Work request: Scan each line of the records for the word "type" and extract the ones that have it.

(Dataset entries)
═══

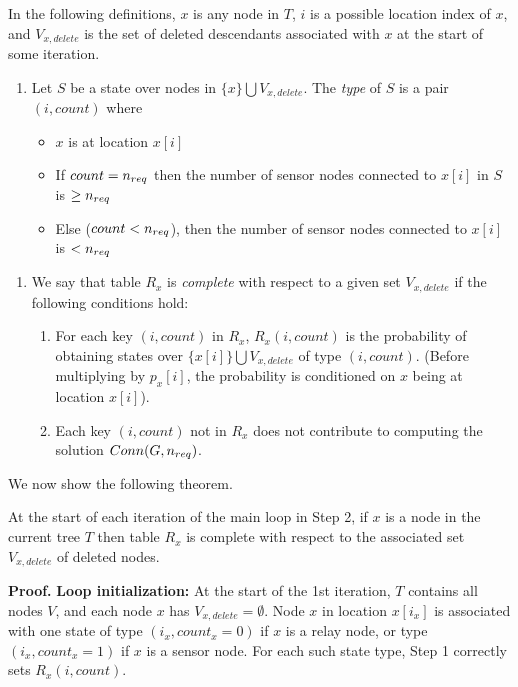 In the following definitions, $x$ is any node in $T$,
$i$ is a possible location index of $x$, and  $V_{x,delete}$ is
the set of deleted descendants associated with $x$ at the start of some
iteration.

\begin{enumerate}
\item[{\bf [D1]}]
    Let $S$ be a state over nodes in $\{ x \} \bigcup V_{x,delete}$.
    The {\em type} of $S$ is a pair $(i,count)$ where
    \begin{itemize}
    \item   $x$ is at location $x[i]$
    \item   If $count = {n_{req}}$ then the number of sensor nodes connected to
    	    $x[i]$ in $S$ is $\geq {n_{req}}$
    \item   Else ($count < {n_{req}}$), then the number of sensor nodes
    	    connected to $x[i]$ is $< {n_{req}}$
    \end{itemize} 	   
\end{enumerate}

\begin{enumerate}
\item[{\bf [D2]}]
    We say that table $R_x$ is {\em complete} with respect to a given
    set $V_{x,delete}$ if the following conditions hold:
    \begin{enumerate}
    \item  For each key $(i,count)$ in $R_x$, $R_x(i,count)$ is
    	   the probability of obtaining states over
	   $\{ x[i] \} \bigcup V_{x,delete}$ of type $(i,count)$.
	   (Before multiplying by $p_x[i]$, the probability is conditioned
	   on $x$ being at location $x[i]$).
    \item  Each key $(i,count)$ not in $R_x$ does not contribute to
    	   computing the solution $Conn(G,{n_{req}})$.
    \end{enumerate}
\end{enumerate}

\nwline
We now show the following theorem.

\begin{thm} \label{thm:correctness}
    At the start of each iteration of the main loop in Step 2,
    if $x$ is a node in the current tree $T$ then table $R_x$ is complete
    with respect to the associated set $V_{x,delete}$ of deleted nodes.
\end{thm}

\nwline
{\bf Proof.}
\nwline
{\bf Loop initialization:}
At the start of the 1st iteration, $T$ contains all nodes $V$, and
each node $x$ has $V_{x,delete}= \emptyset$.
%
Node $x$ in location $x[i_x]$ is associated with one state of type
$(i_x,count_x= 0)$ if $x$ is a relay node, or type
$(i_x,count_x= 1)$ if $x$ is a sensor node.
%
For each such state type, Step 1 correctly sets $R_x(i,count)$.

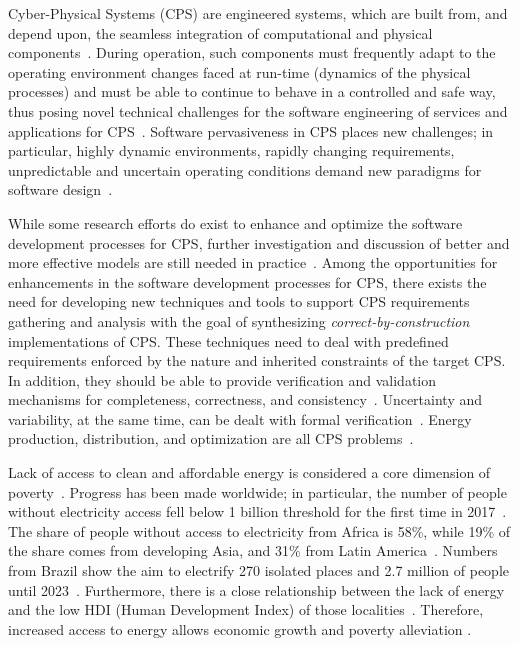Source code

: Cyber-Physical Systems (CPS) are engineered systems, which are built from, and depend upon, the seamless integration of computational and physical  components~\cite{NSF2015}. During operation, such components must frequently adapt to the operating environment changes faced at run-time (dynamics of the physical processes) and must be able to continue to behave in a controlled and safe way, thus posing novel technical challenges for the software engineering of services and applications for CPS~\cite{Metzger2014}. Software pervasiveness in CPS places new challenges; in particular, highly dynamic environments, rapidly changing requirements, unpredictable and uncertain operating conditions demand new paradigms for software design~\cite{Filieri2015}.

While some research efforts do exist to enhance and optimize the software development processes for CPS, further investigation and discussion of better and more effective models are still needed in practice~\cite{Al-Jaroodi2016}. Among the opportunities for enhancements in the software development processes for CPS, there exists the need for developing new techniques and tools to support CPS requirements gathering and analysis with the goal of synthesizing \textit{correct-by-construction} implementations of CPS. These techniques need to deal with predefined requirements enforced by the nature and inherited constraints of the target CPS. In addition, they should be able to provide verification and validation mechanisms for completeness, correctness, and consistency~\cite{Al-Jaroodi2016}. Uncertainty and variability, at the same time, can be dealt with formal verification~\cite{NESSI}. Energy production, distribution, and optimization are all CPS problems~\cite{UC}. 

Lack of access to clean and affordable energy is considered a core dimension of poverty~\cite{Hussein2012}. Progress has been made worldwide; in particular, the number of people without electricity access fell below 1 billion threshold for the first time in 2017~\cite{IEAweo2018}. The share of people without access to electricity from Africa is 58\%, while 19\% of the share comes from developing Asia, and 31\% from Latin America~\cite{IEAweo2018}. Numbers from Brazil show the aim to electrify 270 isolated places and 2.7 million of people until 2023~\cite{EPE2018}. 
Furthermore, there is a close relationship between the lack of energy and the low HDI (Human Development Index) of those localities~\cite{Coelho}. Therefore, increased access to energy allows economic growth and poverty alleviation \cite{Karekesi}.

═══

Exercise result:
    The {\em type} of $S$ is a pair $(i,count)$ where
	   $\{ x[i] \} \bigcup V_{x,delete}$ of type $(i,count)$.
Node $x$ in location $x[i_x]$ is associated with one state of type
$(i_x,count_x= 0)$ if $x$ is a relay node, or type
For each such state type, Step 1 correctly sets $R_x(i,count)$.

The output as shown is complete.